Im not going to far out on a limb by saying this, but more than likely it is not updatedb that is causing your problems. Probably something else that you dont want, either a back-up application that you have not configured to your 'liking' or some security issue with your profile/systems group structure.
Another case in which it would seem that the systems memory allocation is working against the user is the scenario when one 'unknowing stacking virtual file systems'. And that is booger of problem. A 'virtual ill-logic bomb' so to speak.
It quite frequently happens to USB drives formatted in fat32 on an ext 4 system who are then transfered to zfs systems that are improperly set up with the csh shell as the man login shell. It creates the virtual recursion of "Read-File only USB file system" problem on the disk and formats/mounts the drive to vFat from fat32, which in turn creates a bad blocks sector, and extracts (virtually moves) a directory up to its parent directories level, which causes the infinite loop! The directory isn't physically at the parent's level of hierarchy. The Syntax of the csh causes is the cause of this.
*NOTE: The drive is read only on all systems but a zfs c-shell login system.
To completely disable updatedb could create ill-logic in reference to memory-allocation and 'the roll back effect'.. If you have ever had a roll back when you didnt want it, you know what I mean when two hours worth of command line scripting is Fubar-ed because you didn't allocate your your job processing into memory.
Now if you have two or more physical processors (e.g. dual core or more), and ddr3 ram, then your fine. As long as your not running heavy graphics, in which case if that powerload is causing your problems, updatedb would be last on your list. If you are trying to disguise your movements to the system for some reason then there is other ways to go about it rather than disabling updatedb, and in fact updatedb would would solidify your actions that 'nothing happen' as far the disguise to your system.

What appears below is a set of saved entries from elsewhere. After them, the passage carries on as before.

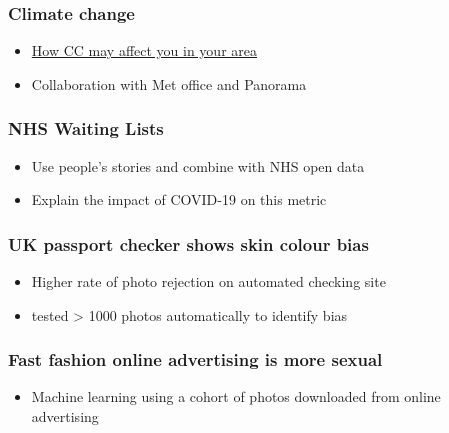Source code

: \documentclass[
  letterpaper,
  DIV=11,
  numbers=noendperiod]{scrartcl}
\providecommand{\tightlist}{%
  \setlength{\itemsep}{0pt}\setlength{\parskip}{0pt}}
\begin{document}
\hypertarget{climate-change}{%
\subsubsection{Climate change}\label{climate-change}}

\begin{itemize}
\tightlist
\item
  \href{https://www.bbc.co.uk/news/resources/idt-d6338d9f-8789-4bc2-b6d7-3691c0e7d138}{How
  CC may affect you in your area}
\item
  Collaboration with Met office and Panorama
\end{itemize}

\hypertarget{nhs-waiting-lists}{%
\subsubsection{NHS Waiting Lists}\label{nhs-waiting-lists}}

\begin{itemize}
\tightlist
\item
  Use people's stories and combine with NHS open data
\item
  Explain the impact of COVID-19 on this metric
\end{itemize}

\hypertarget{uk-passport-checker-shows-skin-colour-bias}{%
\subsubsection{UK passport checker shows skin colour
bias}\label{uk-passport-checker-shows-skin-colour-bias}}

\begin{itemize}
\tightlist
\item
  Higher rate of photo rejection on automated checking site
\item
  tested \textgreater{} 1000 photos automatically to identify bias
\end{itemize}

\hypertarget{fast-fashion-online-advertising-is-more-sexual}{%
\subsubsection{Fast fashion online advertising is more
sexual}\label{fast-fashion-online-advertising-is-more-sexual}}

\begin{itemize}
\tightlist
\item
  Machine learning using a cohort of photos downloaded from online
  advertising
\end{itemize}
\end{document}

Quite frankly based on the size of the binary file /usr/bin/updatedb and considering the architecture of signal/system communication with-in the OS and that Bash is 10 times the size of is reciprocally linked shell dash or ash the asyncronous call is very inexpensive on the system.
If you are logged into the shell running sequential scripts you've written, and you are an administrator (e.g. sudo), running the following command:
~$ sudo bash
Then you probably want to create a local variable within your script (updatedb needs system priviledges, AKA root/sudo/wheel), e.g.:
# Create local variables
echo "Beginning Execution of sequence "
In which case the sequence is using STDOUT/STDIN from other shell scripts that you have written and are executing as variables with in your main script or say you have a personal or business admin package set up where you upload/download/port from cdrom or usb or whatever, that is extremely large and have personal installation scripts for them, YOU WANT TO KEEP updatedb. When the terminal shell is open, that is your main application instance. Other applications can/do run asyncronously but updatedb is one of the least expensive in terms of overall system/computing demand. Many times, especially with on the lxdm Desk Enviro's and the Lxterm (that thing is super fast), but not solely; with out adding updatedb to my scripts, the system has shot me errors that the files don't exist or that something screwy had happened. And Im like WHAT!
The shell is faster than system that it administers I guarantee you that!
In which case you would then call updatedb variable to lock the previous sequence into memory, as shown
echo "Updating local database "
echo "Exiting script two "
Do you see what Im saying? If you ask this because you are running execution speed tests i.e. Andrew Tanenbaum style than have at it. Other wise use the tool to your advantage.